• What is expected: Find each line of the entries with the string "커뮤니티의", please, and copy it.

• Raw data:

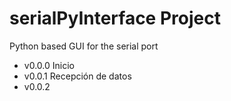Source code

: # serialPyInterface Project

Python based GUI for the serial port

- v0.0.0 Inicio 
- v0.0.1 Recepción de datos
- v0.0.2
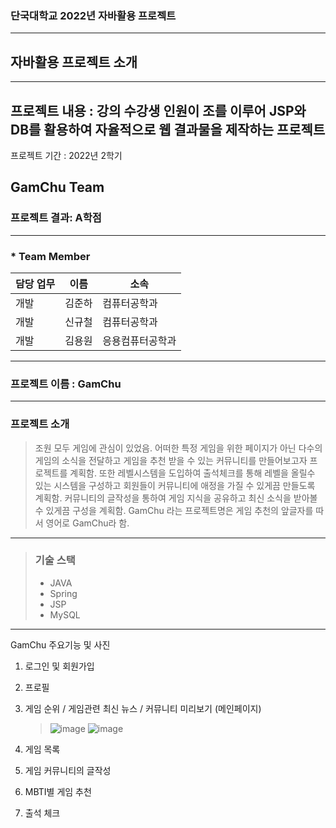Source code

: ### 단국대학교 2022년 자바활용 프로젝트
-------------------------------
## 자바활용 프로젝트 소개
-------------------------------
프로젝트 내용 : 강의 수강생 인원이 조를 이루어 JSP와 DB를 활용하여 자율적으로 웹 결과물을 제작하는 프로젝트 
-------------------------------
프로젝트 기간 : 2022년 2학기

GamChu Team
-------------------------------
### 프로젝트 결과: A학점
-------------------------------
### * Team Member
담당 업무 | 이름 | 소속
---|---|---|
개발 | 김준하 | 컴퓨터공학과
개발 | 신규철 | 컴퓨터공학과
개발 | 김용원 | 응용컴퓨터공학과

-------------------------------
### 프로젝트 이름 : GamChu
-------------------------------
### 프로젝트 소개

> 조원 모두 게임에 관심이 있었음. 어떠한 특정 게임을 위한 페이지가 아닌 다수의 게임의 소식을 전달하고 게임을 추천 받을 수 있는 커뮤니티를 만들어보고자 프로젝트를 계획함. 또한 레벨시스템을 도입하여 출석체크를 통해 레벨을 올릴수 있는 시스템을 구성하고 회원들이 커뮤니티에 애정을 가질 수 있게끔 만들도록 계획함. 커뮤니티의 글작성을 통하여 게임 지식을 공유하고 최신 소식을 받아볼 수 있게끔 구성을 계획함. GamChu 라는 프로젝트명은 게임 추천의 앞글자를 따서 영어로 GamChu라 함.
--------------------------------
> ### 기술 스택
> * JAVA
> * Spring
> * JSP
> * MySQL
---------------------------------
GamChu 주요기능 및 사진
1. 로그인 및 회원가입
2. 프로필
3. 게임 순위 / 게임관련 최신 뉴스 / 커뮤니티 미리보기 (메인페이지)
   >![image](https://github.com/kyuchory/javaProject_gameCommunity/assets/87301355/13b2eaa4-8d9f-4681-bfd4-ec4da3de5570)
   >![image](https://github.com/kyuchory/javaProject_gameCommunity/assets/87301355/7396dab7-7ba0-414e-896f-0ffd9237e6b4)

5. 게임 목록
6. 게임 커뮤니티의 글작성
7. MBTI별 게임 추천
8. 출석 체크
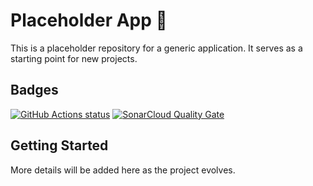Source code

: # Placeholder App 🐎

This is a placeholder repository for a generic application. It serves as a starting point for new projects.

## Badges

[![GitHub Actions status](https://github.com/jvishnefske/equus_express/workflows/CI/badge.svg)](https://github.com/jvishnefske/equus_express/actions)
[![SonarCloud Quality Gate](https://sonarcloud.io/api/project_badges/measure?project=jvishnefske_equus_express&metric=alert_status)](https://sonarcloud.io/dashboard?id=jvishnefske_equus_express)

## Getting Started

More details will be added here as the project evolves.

• Problem solution:
> 조원 모두 게임에 관심이 있었음. 어떠한 특정 게임을 위한 페이지가 아닌 다수의 게임의 소식을 전달하고 게임을 추천 받을 수 있는 커뮤니티를 만들어보고자 프로젝트를 계획함. 또한 레벨시스템을 도입하여 출석체크를 통해 레벨을 올릴수 있는 시스템을 구성하고 회원들이 커뮤니티에 애정을 가질 수 있게끔 만들도록 계획함. 커뮤니티의 글작성을 통하여 게임 지식을 공유하고 최신 소식을 받아볼 수 있게끔 구성을 계획함. GamChu 라는 프로젝트명은 게임 추천의 앞글자를 따서 영어로 GamChu라 함.
6. 게임 커뮤니티의 글작성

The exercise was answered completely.